22. Complaint is also made that the judge made unfair criticism of the appellant allegedly flying only to Turkey, to have to make his way across other European countries, and of the rejection of the claim that his uncle was in a position to leave him so much money to finance the flights and journey to the UK. The complaint is that these two matters were not put to the appellant for comment at the hearing. It is submitted that there may be a number of explanations why the agent facilitated his flight to Turkey, speculation of which some examples are set out at [10] of the grounds. I am not, in any event satisfied that it was incumbent on the judge to put these matters to the appellant. However, even if there was such a duty, these are subsidiary findings and not material to the conclusion reached that the appellant's factual account of events in 2015 was not credible; they could have made no tangible difference to the outcome of the appeal.
23. In the circumstances and for the reasons set out above, I find no material error of law in the decision of the First-tier Tribunal so that it must be set aside.
The making of the decision of the First-tier Tribunal did not involve the making of an error of law.
The appellant's appeal to the Upper Tribunal is dismissed.
The decision of the First-tier Tribunal must stand and the appeal is dismissed on all grounds.
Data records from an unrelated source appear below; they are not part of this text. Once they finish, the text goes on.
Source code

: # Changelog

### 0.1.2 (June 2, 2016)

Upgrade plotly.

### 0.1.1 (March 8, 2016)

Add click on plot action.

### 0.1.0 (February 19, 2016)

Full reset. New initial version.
I make no order for costs.

Signed: DMW Pickup
Upper Tribunal Judge Pickup
Date: 6 August 2020

Anonymity Direction
I am satisfied, having had regard to the guidance in the Presidential Guidance Note No 1 of 2013: Anonymity Orders, that it would be appropriate to make an order in accordance with Rules 14 of the Tribunal Procedure (Upper Tribunal) Rules 2008 in the following terms:
"Unless and until a tribunal or court directs otherwise, the appellant is granted anonymity. No report of these proceedings shall directly or indirectly identify him or any member of his family. This direction applies to, amongst others, both the appellant and the respondent. Failure to comply with this direction could lead to contempt of court proceedings."